The idiot doctor put me in a full plaster cast from just below my hip to the tip of my toe.  I did have a spiral fracture of the tibia but to cast the whole leg was old fashioned and cumbersome.  Bare in mind that at that time I was an empty nester and living alone with a wild and crazy cat named Mad Max, a giant German Shepherd named Luke and a blind poodle I was baby sitting for my aunt.

Getting around in this cast on my own was nearly impossible.  They did order me a wheelchair (and crutches) but, it wouldn't go through the bedroom or bathroom door.  Speaking of the bathroom, now that was a real challenge.  The toilet sat up against the wall at the end of a long narrow bathroom.  When seated the wall was on the right.  Yes, you guessed it, my right leg was the one being held hostage in this humungous white mountain of plaster.  Well, there wasn't much room on the right and to make things worse there wasn't much room straight ahead (the tub was there).

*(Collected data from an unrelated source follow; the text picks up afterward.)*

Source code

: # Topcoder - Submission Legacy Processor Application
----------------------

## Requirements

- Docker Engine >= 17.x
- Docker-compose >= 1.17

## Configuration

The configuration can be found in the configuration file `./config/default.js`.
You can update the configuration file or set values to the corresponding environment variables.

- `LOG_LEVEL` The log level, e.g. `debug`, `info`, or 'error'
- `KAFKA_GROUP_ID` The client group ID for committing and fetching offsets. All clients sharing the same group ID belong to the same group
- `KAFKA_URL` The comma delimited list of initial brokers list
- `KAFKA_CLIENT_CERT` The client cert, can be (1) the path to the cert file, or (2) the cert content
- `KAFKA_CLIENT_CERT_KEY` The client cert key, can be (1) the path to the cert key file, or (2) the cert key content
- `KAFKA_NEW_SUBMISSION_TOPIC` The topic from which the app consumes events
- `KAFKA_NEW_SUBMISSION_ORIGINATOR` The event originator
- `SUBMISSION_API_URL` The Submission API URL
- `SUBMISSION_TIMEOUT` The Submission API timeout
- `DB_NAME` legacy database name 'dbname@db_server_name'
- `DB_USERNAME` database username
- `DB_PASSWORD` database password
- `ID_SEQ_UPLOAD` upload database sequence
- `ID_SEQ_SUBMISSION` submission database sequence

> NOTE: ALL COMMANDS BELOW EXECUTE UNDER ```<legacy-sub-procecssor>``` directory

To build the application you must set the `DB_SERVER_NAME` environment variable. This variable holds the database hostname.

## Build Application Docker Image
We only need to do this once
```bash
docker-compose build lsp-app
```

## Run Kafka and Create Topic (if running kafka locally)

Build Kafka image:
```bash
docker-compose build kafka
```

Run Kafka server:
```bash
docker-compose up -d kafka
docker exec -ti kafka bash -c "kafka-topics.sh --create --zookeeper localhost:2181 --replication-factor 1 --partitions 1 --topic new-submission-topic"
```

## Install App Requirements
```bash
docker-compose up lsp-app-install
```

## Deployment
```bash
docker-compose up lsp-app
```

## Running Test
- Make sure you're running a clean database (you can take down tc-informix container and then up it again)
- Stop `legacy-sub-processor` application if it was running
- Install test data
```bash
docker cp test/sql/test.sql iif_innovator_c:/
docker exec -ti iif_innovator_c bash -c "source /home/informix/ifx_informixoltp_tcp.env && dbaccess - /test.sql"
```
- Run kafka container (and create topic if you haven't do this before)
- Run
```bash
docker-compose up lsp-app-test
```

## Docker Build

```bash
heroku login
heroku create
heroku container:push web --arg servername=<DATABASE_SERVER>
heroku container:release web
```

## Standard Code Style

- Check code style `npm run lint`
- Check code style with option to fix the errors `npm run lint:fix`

I made several attempts at .....poddying  awh heck, just say it.....peeing!  The first time I tried to sit sideways, missed the commode completely and bruised both my ego and my tail bone.  The second time I tried to prop my leg on the tub and sit down.  With nothing to hold on to I slipped and took another butt dive only not as hard (but the thumpapdy, thump, thump of the toilet lid on my backbone wasn't fun).  By this time the situation was getting desperate.  I was so afraid that I was going to pee down the cast (YUCK!) On the third attempt I raised the toilet lid, straddled the darned thing and let her rip.  That was successful except for a slight soiling of the area around the throne.  Vowing to improve the maneuver I later devised a make shift .....ah.....penis out of a toilet roll tube (Yes, you read it right).  It worked but had to be replaced frequently.  TMI???????  Well, in that case I won't share how I managed to go #2.

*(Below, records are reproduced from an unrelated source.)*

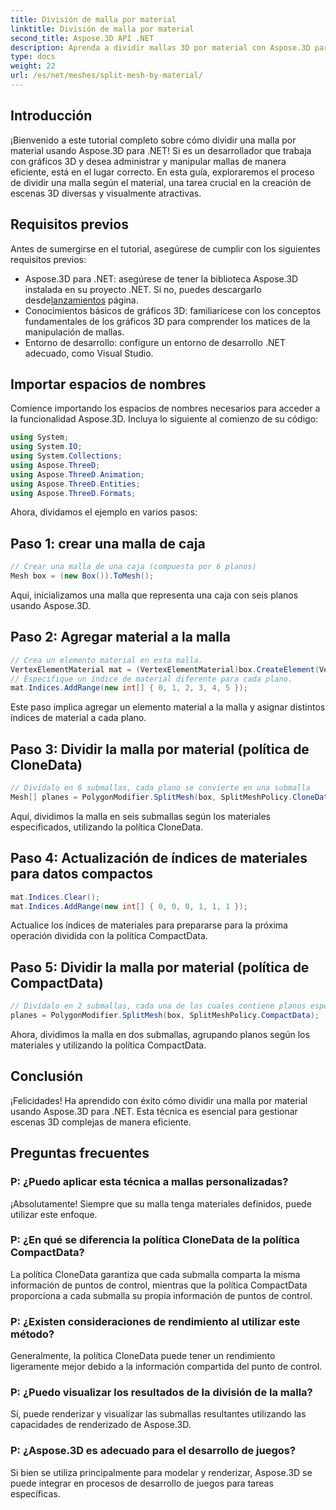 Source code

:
 ```yaml
---
title: División de malla por material
linktitle: División de malla por material
second_title: Aspose.3D API .NET
description: Aprenda a dividir mallas 3D por material con Aspose.3D para .NET. Mejorar la organización y eficiencia de la escena. Guía paso a paso para desarrolladores.
type: docs
weight: 22
url: /es/net/meshes/split-mesh-by-material/
---
```

## Introducción
¡Bienvenido a este tutorial completo sobre cómo dividir una malla por material usando Aspose.3D para .NET! Si es un desarrollador que trabaja con gráficos 3D y desea administrar y manipular mallas de manera eficiente, está en el lugar correcto. En esta guía, exploraremos el proceso de dividir una malla según el material, una tarea crucial en la creación de escenas 3D diversas y visualmente atractivas.
## Requisitos previos
Antes de sumergirse en el tutorial, asegúrese de cumplir con los siguientes requisitos previos:
-  Aspose.3D para .NET: asegúrese de tener la biblioteca Aspose.3D instalada en su proyecto .NET. Si no, puedes descargarlo desde[lanzamientos](https://releases.aspose.com/3d/net/) página.
- Conocimientos básicos de gráficos 3D: familiarícese con los conceptos fundamentales de los gráficos 3D para comprender los matices de la manipulación de mallas.
- Entorno de desarrollo: configure un entorno de desarrollo .NET adecuado, como Visual Studio.
## Importar espacios de nombres
Comience importando los espacios de nombres necesarios para acceder a la funcionalidad Aspose.3D. Incluya lo siguiente al comienzo de su código:
```csharp
using System;
using System.IO;
using System.Collections;
using Aspose.ThreeD;
using Aspose.ThreeD.Animation;
using Aspose.ThreeD.Entities;
using Aspose.ThreeD.Formats;
```
Ahora, dividamos el ejemplo en varios pasos:
## Paso 1: crear una malla de caja
```csharp
// Crear una malla de una caja (compuesta por 6 planos)
Mesh box = (new Box()).ToMesh();
```
Aquí, inicializamos una malla que representa una caja con seis planos usando Aspose.3D.
## Paso 2: Agregar material a la malla
```csharp
// Crea un elemento material en esta malla.
VertexElementMaterial mat = (VertexElementMaterial)box.CreateElement(VertexElementType.Material, MappingMode.Polygon, ReferenceMode.Index);
// Especifique un índice de material diferente para cada plano.
mat.Indices.AddRange(new int[] { 0, 1, 2, 3, 4, 5 });
```
Este paso implica agregar un elemento material a la malla y asignar distintos índices de material a cada plano.
## Paso 3: Dividir la malla por material (política de CloneData)
```csharp
// Divídalo en 6 submallas, cada plano se convierte en una submalla
Mesh[] planes = PolygonModifier.SplitMesh(box, SplitMeshPolicy.CloneData);
```
Aquí, dividimos la malla en seis submallas según los materiales especificados, utilizando la política CloneData.
## Paso 4: Actualización de índices de materiales para datos compactos
```csharp
mat.Indices.Clear();
mat.Indices.AddRange(new int[] { 0, 0, 0, 1, 1, 1 });
```
Actualice los índices de materiales para prepararse para la próxima operación dividida con la política CompactData.
## Paso 5: Dividir la malla por material (política de CompactData)
```csharp
// Divídalo en 2 submallas, cada una de las cuales contiene planos específicos
planes = PolygonModifier.SplitMesh(box, SplitMeshPolicy.CompactData);
```
Ahora, dividimos la malla en dos submallas, agrupando planos según los materiales y utilizando la política CompactData.
## Conclusión
¡Felicidades! Ha aprendido con éxito cómo dividir una malla por material usando Aspose.3D para .NET. Esta técnica es esencial para gestionar escenas 3D complejas de manera eficiente.
## Preguntas frecuentes
### P: ¿Puedo aplicar esta técnica a mallas personalizadas?
¡Absolutamente! Siempre que su malla tenga materiales definidos, puede utilizar este enfoque.
### P: ¿En qué se diferencia la política CloneData de la política CompactData?
La política CloneData garantiza que cada submalla comparta la misma información de puntos de control, mientras que la política CompactData proporciona a cada submalla su propia información de puntos de control.
### P: ¿Existen consideraciones de rendimiento al utilizar este método?
Generalmente, la política CloneData puede tener un rendimiento ligeramente mejor debido a la información compartida del punto de control.
### P: ¿Puedo visualizar los resultados de la división de la malla?
Sí, puede renderizar y visualizar las submallas resultantes utilizando las capacidades de renderizado de Aspose.3D.
### P: ¿Aspose.3D es adecuado para el desarrollo de juegos?
Si bien se utiliza principalmente para modelar y renderizar, Aspose.3D se puede integrar en procesos de desarrollo de juegos para tareas específicas.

Another problem cropped up immediately.  I had been guiding my aunt's blind dog down two steps into the garage and out the back door to the yard so he could do his business.  This proved to be another challenge. I struggled out the first time and propped the door open for future trips.  Then I called him from the top of the steps and he managed to find his way back in.  However, when he tried to go down the steps by himself he did a nose dive and tumble onto the cement floor.  He did manage to stagger around and finally find the door but I felt bad about his nose plant.  So, I had to lay on my stomach, on the floor, in the laundry room, scoot down the stairs and guide his butt down those stairs, so he wouldn't fall.  After a few false starts he eventually found his way out the door.

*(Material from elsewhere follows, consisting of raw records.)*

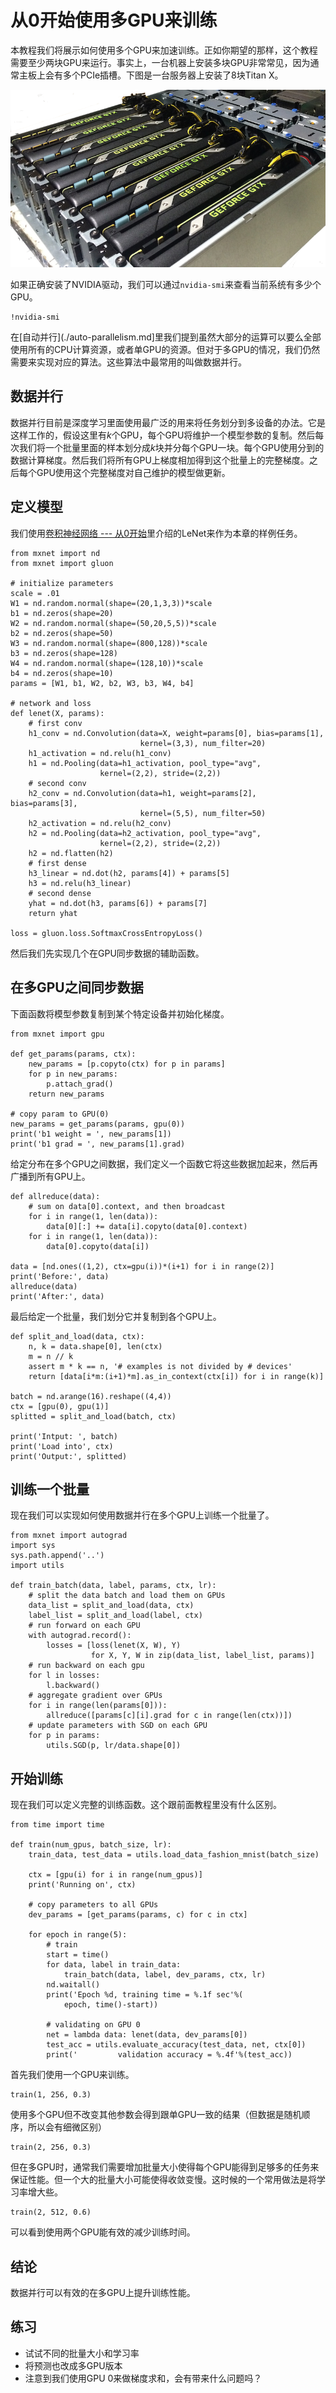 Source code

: # 从0开始使用多GPU来训练

本教程我们将展示如何使用多个GPU来加速训练。正如你期望的那样，这个教程需要至少两块GPU来运行。事实上，一台机器上安装多块GPU非常常见，因为通常主板上会有多个PCIe插槽。下图是一台服务器上安装了8块Titan X。

![](../img/8x-titan-x.png)

如果正确安装了NVIDIA驱动，我们可以通过`nvidia-smi`来查看当前系统有多少个GPU。

```{.python .input  n=1}
!nvidia-smi
```

在[自动并行](./auto-parallelism.md]里我们提到虽然大部分的运算可以要么全部使用所有的CPU计算资源，或者单GPU的资源。但对于多GPU的情况，我们仍然需要来实现对应的算法。这些算法中最常用的叫做数据并行。

## 数据并行

数据并行目前是深度学习里面使用最广泛的用来将任务划分到多设备的办法。它是这样工作的，假设这里有*k*个GPU，每个GPU将维护一个模型参数的复制。然后每次我们将一个批量里面的样本划分成*k*块并分每个GPU一块。每个GPU使用分到的数据计算梯度。然后我们将所有GPU上梯度相加得到这个批量上的完整梯度。之后每个GPU使用这个完整梯度对自己维护的模型做更新。


## 定义模型

我们使用[卷积神经网络 --- 从0开始](chapter_convolutional-neural-networks/cnn-scratch.md)里介绍的LeNet来作为本章的样例任务。

```{.python .input  n=2}
from mxnet import nd
from mxnet import gluon

# initialize parameters
scale = .01
W1 = nd.random.normal(shape=(20,1,3,3))*scale
b1 = nd.zeros(shape=20)
W2 = nd.random.normal(shape=(50,20,5,5))*scale
b2 = nd.zeros(shape=50)
W3 = nd.random.normal(shape=(800,128))*scale
b3 = nd.zeros(shape=128)
W4 = nd.random.normal(shape=(128,10))*scale
b4 = nd.zeros(shape=10)
params = [W1, b1, W2, b2, W3, b3, W4, b4]

# network and loss
def lenet(X, params):
    # first conv
    h1_conv = nd.Convolution(data=X, weight=params[0], bias=params[1],
                             kernel=(3,3), num_filter=20)
    h1_activation = nd.relu(h1_conv)
    h1 = nd.Pooling(data=h1_activation, pool_type="avg",
                    kernel=(2,2), stride=(2,2))
    # second conv
    h2_conv = nd.Convolution(data=h1, weight=params[2], bias=params[3],
                             kernel=(5,5), num_filter=50)
    h2_activation = nd.relu(h2_conv)
    h2 = nd.Pooling(data=h2_activation, pool_type="avg",
                    kernel=(2,2), stride=(2,2))
    h2 = nd.flatten(h2)
    # first dense
    h3_linear = nd.dot(h2, params[4]) + params[5]
    h3 = nd.relu(h3_linear)
    # second dense
    yhat = nd.dot(h3, params[6]) + params[7]
    return yhat

loss = gluon.loss.SoftmaxCrossEntropyLoss()
```

然后我们先实现几个在GPU同步数据的辅助函数。

## 在多GPU之间同步数据

下面函数将模型参数复制到某个特定设备并初始化梯度。

```{.python .input  n=3}
from mxnet import gpu

def get_params(params, ctx):
    new_params = [p.copyto(ctx) for p in params]
    for p in new_params:
        p.attach_grad()
    return new_params

# copy param to GPU(0)
new_params = get_params(params, gpu(0))
print('b1 weight = ', new_params[1])
print('b1 grad = ', new_params[1].grad)
```

给定分布在多个GPU之间数据，我们定义一个函数它将这些数据加起来，然后再广播到所有GPU上。

```{.python .input  n=4}
def allreduce(data):
    # sum on data[0].context, and then broadcast
    for i in range(1, len(data)):
        data[0][:] += data[i].copyto(data[0].context)
    for i in range(1, len(data)):
        data[0].copyto(data[i])

data = [nd.ones((1,2), ctx=gpu(i))*(i+1) for i in range(2)]
print('Before:', data)
allreduce(data)
print('After:', data)
```

最后给定一个批量，我们划分它并复制到各个GPU上。

```{.python .input  n=5}
def split_and_load(data, ctx):
    n, k = data.shape[0], len(ctx)
    m = n // k
    assert m * k == n, '# examples is not divided by # devices'
    return [data[i*m:(i+1)*m].as_in_context(ctx[i]) for i in range(k)]

batch = nd.arange(16).reshape((4,4))
ctx = [gpu(0), gpu(1)]
splitted = split_and_load(batch, ctx)

print('Intput: ', batch)
print('Load into', ctx)
print('Output:', splitted)
```

## 训练一个批量

现在我们可以实现如何使用数据并行在多个GPU上训练一个批量了。

```{.python .input  n=6}
from mxnet import autograd
import sys
sys.path.append('..')
import utils

def train_batch(data, label, params, ctx, lr):
    # split the data batch and load them on GPUs
    data_list = split_and_load(data, ctx)
    label_list = split_and_load(label, ctx)
    # run forward on each GPU
    with autograd.record():
        losses = [loss(lenet(X, W), Y)
                  for X, Y, W in zip(data_list, label_list, params)]
    # run backward on each gpu
    for l in losses:
        l.backward()
    # aggregate gradient over GPUs
    for i in range(len(params[0])):
        allreduce([params[c][i].grad for c in range(len(ctx))])
    # update parameters with SGD on each GPU
    for p in params:
        utils.SGD(p, lr/data.shape[0])
```

## 开始训练

现在我们可以定义完整的训练函数。这个跟前面教程里没有什么区别。

```{.python .input  n=7}
from time import time

def train(num_gpus, batch_size, lr):
    train_data, test_data = utils.load_data_fashion_mnist(batch_size)

    ctx = [gpu(i) for i in range(num_gpus)]
    print('Running on', ctx)

    # copy parameters to all GPUs
    dev_params = [get_params(params, c) for c in ctx]

    for epoch in range(5):
        # train
        start = time()
        for data, label in train_data:
            train_batch(data, label, dev_params, ctx, lr)
        nd.waitall()
        print('Epoch %d, training time = %.1f sec'%(
            epoch, time()-start))

        # validating on GPU 0
        net = lambda data: lenet(data, dev_params[0])
        test_acc = utils.evaluate_accuracy(test_data, net, ctx[0])
        print('         validation accuracy = %.4f'%(test_acc))
```

首先我们使用一个GPU来训练。

```{.python .input  n=8}
train(1, 256, 0.3)
```

使用多个GPU但不改变其他参数会得到跟单GPU一致的结果（但数据是随机顺序，所以会有细微区别）

```{.python .input}
train(2, 256, 0.3)
```

但在多GPU时，通常我们需要增加批量大小使得每个GPU能得到足够多的任务来保证性能。但一个大的批量大小可能使得收敛变慢。这时候的一个常用做法是将学习率增大些。

```{.python .input  n=9}
train(2, 512, 0.6)
```

可以看到使用两个GPU能有效的减少训练时间。

## 结论

数据并行可以有效的在多GPU上提升训练性能。

## 练习

- 试试不同的批量大小和学习率
- 将预测也改成多GPU版本
- 注意到我们使用GPU 0来做梯度求和，会有带来什么问题吗？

Luckily, I had plenty of food (dog, cat, and mine) to last several days, but the next problem came up when I had to go for my one week checkup.  I had a perfectly good car and I wasn't about to pay for a cab.   I hobbled out the front door and up to the drivers side of the FORD ESCORT (with bucket seats and a console).  I parked myself in a chair on the front porch and mentally made a plan to allow me to be able to drive.

I wish I had a picture but I will try to explain how I accomplished the seemingly impossible.
First, I had to insert my heavy right stump like leg into the car, over the console, and out the passenger side window.  This in itself was a tremendous physical feat since I hadn't done the splits in at least 30 years.  Then I had to load the rest of me into the seat and start the car.  The position I found myself in was uncomfortable but workable as soon as I figured out how to move the gear under my leg of cement.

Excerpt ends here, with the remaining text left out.